[Source texts of formatted documents]
....................
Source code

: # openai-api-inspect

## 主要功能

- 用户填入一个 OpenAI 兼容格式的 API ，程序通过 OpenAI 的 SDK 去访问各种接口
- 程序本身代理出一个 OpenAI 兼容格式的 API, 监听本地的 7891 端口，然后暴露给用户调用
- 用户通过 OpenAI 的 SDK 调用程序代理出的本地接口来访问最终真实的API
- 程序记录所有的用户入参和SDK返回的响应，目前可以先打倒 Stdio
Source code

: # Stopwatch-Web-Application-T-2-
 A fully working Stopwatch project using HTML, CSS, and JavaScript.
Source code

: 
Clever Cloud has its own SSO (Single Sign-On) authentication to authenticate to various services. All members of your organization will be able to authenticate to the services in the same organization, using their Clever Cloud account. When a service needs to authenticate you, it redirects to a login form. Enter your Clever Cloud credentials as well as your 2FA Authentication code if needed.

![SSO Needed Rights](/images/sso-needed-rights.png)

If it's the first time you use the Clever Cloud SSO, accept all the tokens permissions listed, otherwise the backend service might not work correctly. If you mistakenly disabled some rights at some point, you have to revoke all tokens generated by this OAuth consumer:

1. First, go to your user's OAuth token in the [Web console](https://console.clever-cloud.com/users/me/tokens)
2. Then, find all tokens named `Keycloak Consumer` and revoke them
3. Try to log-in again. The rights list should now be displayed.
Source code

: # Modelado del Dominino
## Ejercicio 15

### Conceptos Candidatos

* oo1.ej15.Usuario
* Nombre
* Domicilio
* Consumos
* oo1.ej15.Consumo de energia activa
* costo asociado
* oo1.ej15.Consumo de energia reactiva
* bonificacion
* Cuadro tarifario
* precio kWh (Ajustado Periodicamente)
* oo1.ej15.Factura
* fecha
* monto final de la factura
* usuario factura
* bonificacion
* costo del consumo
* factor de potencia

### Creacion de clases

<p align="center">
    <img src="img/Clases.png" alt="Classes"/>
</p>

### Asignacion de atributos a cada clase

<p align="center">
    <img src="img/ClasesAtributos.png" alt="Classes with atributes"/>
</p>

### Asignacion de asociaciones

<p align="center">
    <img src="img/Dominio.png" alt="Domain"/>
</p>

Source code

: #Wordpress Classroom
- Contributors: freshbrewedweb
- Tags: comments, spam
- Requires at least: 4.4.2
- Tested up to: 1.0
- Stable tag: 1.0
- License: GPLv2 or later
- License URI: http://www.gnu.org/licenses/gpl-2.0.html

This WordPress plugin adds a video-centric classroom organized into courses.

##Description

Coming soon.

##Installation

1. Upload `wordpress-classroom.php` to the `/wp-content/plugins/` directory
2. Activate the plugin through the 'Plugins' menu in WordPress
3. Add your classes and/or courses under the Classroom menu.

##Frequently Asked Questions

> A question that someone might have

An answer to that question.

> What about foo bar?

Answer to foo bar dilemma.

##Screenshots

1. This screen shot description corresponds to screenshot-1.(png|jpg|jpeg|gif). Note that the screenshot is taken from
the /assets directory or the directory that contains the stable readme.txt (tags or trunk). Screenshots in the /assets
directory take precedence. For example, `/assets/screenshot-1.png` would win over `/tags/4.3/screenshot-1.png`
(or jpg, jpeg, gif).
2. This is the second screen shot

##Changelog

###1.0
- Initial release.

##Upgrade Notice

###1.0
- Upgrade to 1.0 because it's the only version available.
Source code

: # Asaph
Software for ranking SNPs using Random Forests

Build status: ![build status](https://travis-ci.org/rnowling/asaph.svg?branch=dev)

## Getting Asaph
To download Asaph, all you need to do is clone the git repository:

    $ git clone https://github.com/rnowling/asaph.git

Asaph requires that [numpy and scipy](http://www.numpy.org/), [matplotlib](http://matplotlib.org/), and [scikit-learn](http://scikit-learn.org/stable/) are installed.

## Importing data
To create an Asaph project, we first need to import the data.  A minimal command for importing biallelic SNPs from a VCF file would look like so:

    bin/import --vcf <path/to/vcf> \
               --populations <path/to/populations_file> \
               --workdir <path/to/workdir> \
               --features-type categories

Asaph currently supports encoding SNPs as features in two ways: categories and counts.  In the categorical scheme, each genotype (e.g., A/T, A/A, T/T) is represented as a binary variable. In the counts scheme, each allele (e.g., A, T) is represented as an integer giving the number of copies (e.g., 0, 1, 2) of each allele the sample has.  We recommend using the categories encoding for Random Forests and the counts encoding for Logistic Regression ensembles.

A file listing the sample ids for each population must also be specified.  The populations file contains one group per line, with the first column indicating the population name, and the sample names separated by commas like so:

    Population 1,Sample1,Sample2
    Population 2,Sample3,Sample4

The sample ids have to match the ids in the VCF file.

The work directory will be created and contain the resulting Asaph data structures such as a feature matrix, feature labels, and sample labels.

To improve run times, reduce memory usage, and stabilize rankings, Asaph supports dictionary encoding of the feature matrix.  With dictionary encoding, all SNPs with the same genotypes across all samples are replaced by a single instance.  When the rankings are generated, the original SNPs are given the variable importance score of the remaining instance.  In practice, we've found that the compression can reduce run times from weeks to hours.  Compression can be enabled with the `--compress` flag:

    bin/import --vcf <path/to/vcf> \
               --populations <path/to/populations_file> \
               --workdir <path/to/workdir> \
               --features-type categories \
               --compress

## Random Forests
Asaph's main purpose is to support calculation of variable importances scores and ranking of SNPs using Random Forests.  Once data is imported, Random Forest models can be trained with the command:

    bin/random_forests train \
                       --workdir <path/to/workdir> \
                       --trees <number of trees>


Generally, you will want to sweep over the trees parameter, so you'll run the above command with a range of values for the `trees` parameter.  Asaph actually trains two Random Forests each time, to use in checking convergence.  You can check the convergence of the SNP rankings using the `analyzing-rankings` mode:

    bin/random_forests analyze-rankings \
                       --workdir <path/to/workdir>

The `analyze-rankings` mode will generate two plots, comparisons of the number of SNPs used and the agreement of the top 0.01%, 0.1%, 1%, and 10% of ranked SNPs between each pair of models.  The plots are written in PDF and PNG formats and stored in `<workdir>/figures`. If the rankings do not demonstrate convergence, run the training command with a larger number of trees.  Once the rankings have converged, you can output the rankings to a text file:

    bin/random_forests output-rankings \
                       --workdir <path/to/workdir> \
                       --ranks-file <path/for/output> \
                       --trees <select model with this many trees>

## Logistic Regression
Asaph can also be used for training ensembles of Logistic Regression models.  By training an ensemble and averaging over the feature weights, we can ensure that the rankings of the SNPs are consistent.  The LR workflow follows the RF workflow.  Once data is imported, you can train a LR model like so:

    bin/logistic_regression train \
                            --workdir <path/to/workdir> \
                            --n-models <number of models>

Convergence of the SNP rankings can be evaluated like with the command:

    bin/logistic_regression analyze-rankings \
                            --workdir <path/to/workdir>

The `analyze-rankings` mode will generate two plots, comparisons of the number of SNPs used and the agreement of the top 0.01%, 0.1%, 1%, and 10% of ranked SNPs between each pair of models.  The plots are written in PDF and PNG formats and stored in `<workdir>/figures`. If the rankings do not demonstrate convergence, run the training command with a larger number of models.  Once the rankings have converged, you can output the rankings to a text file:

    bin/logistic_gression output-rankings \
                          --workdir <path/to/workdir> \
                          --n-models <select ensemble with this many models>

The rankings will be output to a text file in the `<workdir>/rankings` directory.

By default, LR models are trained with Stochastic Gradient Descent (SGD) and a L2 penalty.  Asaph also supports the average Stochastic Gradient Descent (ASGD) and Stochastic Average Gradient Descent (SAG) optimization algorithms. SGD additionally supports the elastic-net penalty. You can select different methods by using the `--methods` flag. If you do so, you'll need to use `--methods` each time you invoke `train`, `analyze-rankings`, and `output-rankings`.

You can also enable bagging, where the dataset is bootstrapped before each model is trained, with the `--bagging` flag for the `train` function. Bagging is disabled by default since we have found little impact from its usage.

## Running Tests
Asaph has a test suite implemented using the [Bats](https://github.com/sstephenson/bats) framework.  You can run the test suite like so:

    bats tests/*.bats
....................
Task objective: Give back the lines of the data exactly as they are written, from the first line through the line containing "factor de potencia".

Answer to this problem:
Source code

: # openai-api-inspect

## 主要功能

- 用户填入一个 OpenAI 兼容格式的 API ，程序通过 OpenAI 的 SDK 去访问各种接口
- 程序本身代理出一个 OpenAI 兼容格式的 API, 监听本地的 7891 端口，然后暴露给用户调用
- 用户通过 OpenAI 的 SDK 调用程序代理出的本地接口来访问最终真实的API
- 程序记录所有的用户入参和SDK返回的响应，目前可以先打倒 Stdio
Source code

: # Stopwatch-Web-Application-T-2-
 A fully working Stopwatch project using HTML, CSS, and JavaScript.
Source code

: 
Clever Cloud has its own SSO (Single Sign-On) authentication to authenticate to various services. All members of your organization will be able to authenticate to the services in the same organization, using their Clever Cloud account. When a service needs to authenticate you, it redirects to a login form. Enter your Clever Cloud credentials as well as your 2FA Authentication code if needed.

![SSO Needed Rights](/images/sso-needed-rights.png)

If it's the first time you use the Clever Cloud SSO, accept all the tokens permissions listed, otherwise the backend service might not work correctly. If you mistakenly disabled some rights at some point, you have to revoke all tokens generated by this OAuth consumer:

1. First, go to your user's OAuth token in the [Web console](https://console.clever-cloud.com/users/me/tokens)
2. Then, find all tokens named `Keycloak Consumer` and revoke them
3. Try to log-in again. The rights list should now be displayed.
Source code

: # Modelado del Dominino
## Ejercicio 15

### Conceptos Candidatos

* oo1.ej15.Usuario
* Nombre
* Domicilio
* Consumos
* oo1.ej15.Consumo de energia activa
* costo asociado
* oo1.ej15.Consumo de energia reactiva
* bonificacion
* Cuadro tarifario
* precio kWh (Ajustado Periodicamente)
* oo1.ej15.Factura
* fecha
* monto final de la factura
* usuario factura
* bonificacion
* costo del consumo
* factor de potencia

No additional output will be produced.